For more information on saving and merging into other contexts, see this question:

http://stackoverflow.com/questions/1429900/coredata-and-mergechangesfromcontextdidsavenotification

In relation to the above question, what is the best way to create a "background fetching" loop? In the app delegate? Per view, depending on the view? etc...?

I like to do this from a separate singleton class (after all, the AppDelegate itself is a singleton...), that I can ask for the main managed object context in addition to a context specific to a thread.

This is also useful in that when starting a new Core Data project, you don't have to use the Core Data template and can just re-use this core data manager.

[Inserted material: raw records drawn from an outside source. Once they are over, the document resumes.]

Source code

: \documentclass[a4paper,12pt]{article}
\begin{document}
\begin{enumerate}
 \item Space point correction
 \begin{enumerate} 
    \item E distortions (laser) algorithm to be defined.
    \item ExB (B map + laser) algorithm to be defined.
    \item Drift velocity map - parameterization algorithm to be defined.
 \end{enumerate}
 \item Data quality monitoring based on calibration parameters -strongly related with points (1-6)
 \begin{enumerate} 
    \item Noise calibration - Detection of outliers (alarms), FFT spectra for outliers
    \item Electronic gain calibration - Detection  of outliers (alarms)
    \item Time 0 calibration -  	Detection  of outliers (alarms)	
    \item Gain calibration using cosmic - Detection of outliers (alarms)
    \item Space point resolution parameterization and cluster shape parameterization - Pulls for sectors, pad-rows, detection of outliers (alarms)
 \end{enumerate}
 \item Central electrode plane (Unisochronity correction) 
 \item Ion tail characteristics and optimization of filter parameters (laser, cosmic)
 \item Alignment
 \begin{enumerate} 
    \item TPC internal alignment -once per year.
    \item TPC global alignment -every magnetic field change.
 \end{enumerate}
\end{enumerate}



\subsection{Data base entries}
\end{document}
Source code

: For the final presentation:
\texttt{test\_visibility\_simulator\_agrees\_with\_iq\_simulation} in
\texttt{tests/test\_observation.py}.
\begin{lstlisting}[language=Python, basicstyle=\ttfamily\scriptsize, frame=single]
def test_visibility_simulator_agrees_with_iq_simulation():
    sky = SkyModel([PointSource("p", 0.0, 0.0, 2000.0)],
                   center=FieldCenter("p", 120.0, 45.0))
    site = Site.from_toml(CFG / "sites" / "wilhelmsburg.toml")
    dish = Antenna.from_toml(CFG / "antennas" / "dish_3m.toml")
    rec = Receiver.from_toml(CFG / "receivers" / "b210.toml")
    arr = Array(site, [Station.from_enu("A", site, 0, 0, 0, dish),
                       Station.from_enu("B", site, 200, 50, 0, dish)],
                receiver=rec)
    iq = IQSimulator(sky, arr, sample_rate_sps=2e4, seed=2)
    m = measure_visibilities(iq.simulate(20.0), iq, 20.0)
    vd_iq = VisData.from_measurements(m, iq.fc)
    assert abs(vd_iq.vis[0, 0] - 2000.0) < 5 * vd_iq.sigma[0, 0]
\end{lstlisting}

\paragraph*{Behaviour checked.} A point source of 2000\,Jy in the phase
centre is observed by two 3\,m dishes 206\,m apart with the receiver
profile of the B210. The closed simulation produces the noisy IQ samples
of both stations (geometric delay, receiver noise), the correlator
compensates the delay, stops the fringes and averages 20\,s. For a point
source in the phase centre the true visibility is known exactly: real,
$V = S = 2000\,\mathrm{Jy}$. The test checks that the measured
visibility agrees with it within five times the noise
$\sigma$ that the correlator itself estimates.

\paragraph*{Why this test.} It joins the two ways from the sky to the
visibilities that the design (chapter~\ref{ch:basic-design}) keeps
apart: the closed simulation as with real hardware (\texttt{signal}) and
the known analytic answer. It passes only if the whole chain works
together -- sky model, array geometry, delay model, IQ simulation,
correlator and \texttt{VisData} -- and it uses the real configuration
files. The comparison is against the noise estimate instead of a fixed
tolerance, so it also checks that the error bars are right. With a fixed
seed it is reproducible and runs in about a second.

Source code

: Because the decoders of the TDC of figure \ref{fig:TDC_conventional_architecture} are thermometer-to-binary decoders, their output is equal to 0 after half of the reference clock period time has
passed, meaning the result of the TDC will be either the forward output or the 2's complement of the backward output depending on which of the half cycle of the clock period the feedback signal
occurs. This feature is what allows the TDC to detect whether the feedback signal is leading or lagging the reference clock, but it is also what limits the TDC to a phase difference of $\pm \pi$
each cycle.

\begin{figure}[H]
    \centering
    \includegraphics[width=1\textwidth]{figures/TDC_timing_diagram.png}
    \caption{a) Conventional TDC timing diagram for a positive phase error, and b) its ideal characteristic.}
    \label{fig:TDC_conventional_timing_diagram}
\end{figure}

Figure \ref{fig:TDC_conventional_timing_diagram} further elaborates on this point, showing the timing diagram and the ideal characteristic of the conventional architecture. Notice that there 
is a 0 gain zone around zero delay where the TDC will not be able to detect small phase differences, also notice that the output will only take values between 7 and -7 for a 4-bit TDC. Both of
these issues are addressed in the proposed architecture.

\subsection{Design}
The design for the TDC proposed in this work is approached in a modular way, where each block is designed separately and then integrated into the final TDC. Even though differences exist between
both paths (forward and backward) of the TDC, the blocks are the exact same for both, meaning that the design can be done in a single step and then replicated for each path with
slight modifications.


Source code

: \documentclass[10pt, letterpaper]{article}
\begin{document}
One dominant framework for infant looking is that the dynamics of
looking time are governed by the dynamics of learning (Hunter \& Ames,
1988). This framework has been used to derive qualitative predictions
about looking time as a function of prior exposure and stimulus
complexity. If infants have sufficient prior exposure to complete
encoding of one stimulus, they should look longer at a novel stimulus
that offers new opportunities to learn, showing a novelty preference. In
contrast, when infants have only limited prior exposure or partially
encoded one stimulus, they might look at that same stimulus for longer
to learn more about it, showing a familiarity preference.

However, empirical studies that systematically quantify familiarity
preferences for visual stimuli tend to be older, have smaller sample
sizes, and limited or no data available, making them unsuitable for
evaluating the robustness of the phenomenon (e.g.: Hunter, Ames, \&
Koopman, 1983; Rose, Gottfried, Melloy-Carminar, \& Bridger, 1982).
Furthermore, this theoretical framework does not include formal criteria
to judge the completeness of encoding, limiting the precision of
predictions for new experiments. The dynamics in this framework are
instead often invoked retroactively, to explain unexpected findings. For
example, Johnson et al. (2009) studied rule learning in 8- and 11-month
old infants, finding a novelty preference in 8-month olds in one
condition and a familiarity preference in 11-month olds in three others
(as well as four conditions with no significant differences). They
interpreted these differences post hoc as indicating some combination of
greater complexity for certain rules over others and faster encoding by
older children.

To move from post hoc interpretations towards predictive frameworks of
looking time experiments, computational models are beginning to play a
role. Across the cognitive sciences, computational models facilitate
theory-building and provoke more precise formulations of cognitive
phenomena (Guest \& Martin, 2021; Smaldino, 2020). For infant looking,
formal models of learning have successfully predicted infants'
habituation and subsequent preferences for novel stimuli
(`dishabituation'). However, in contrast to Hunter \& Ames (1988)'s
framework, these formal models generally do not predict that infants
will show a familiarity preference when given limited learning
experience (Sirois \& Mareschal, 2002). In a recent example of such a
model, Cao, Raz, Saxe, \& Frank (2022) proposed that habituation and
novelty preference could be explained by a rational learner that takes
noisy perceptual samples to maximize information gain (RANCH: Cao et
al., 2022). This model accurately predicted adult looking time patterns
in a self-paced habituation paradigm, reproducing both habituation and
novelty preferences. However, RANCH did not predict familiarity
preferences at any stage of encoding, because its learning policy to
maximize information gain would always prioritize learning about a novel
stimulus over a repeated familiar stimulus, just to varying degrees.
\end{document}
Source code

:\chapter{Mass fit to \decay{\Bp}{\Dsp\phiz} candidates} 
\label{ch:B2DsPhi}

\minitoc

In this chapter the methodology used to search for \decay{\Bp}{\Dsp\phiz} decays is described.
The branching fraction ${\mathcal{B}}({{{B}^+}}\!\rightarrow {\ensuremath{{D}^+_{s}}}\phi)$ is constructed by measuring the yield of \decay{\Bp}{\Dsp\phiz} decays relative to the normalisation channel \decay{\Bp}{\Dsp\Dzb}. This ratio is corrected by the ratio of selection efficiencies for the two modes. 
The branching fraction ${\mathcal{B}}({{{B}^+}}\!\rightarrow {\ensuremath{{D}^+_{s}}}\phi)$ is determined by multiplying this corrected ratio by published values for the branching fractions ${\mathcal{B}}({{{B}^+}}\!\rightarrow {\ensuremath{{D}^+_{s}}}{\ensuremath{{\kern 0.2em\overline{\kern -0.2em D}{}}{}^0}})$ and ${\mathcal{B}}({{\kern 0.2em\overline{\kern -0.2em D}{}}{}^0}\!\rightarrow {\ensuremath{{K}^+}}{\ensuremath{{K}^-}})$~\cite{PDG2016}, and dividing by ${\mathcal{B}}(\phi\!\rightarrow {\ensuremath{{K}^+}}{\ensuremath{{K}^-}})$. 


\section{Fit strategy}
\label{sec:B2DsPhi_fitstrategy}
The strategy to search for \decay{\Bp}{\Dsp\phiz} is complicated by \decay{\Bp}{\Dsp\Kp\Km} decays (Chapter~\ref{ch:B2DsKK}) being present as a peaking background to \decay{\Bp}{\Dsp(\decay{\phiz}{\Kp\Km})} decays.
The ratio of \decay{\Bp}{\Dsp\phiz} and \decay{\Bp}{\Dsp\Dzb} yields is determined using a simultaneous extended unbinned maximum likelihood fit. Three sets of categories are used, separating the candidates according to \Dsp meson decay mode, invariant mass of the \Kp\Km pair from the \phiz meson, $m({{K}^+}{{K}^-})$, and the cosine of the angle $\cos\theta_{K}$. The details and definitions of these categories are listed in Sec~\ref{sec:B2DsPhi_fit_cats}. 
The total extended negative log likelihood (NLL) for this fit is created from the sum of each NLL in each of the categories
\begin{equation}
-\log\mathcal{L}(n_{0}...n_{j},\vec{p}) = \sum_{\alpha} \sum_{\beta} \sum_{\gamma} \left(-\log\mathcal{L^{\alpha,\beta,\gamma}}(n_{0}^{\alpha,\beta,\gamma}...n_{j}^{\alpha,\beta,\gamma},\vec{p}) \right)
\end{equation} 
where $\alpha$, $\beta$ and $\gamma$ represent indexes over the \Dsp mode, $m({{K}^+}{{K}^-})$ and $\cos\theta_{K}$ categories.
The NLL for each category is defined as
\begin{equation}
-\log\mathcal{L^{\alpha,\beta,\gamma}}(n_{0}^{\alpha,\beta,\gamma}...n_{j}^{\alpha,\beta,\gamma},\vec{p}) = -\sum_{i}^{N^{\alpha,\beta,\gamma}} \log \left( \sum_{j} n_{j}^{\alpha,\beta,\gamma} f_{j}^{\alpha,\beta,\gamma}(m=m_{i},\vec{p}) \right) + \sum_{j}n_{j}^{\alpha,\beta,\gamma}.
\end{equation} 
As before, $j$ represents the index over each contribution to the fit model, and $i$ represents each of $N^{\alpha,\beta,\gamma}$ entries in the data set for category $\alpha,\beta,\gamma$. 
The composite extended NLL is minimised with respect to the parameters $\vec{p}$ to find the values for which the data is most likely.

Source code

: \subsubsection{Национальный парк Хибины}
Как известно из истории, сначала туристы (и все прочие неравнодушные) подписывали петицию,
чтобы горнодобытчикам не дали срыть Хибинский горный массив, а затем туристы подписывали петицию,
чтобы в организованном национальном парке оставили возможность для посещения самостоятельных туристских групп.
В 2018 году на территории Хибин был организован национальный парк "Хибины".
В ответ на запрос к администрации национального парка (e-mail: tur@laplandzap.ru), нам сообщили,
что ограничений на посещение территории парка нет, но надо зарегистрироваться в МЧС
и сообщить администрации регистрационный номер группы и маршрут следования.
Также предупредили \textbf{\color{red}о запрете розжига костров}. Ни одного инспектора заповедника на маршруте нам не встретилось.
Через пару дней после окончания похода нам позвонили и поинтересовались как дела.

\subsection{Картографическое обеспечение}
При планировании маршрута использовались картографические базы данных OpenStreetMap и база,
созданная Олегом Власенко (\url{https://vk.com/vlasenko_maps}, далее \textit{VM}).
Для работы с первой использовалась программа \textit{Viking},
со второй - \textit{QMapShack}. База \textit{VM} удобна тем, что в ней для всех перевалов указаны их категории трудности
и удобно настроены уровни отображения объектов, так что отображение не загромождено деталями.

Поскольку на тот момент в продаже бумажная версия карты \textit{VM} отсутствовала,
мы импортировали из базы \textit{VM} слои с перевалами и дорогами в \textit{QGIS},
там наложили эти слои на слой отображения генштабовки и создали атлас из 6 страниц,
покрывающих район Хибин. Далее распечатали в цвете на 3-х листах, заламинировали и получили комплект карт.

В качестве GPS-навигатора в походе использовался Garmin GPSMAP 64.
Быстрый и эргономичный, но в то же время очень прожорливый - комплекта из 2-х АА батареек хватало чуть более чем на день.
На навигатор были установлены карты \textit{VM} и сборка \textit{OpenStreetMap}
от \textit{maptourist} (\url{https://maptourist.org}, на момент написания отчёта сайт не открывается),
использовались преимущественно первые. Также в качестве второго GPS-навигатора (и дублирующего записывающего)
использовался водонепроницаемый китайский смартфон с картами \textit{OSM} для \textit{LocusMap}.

Kendall Helmstetter Gelner
Firstly, thanks for taking the time for your answer, +1 for detail. I just have a few follow up questions, 1. Can you please explain a bit more about the atomicity? I just didnt really follow you on that. 2. You mention a master context, and merging, Im not familiar with these, could you also elaborate on these perhaps? 3. How do you manage different contexts per thread? Is it just a matter of getting a context at the creation of a thread, then once the thread is done 'returning' that context to the main thread and merging?
Mark
1) You perform the operations you need on managed objects - none of the changes "stick" until you save the context. Getting rid of the context (or reverting changes) is like a rollback.For 2-3 - The idea is that you have one context for the main thread. In any background operation you create a new context, based on the same managed object store, then save it when done editing - there's a special notification you can look for, in that method you can request a merge into the main context. See http://stackoverflow.com/questions/1429900/coredata-and-mergechangesfromcontextdidsavenotification
Kendall Helmstetter Gelner
Ok, I see what you are saying, thanks again, if you dont mind I would like to just keep asking some more questions, I know this site really isnt set up for a discussion... why do you need the properties in `NSManagedObject`s to be @dynamic? If you were to use them as domain objects, wouldnt it be easier to use @synthesize, but I get errors when I change that over...
Mark
You use @dynamic because Core Data is making the objects dynamically at runtime (including get/set methods) - all the objects generated by something like mogenerator do, are presenting you with an interface that represents the objects Core Data is building, matching all of the names and types that CoreData generates. They can add more methods, but they should represnet at least what Core Data is building.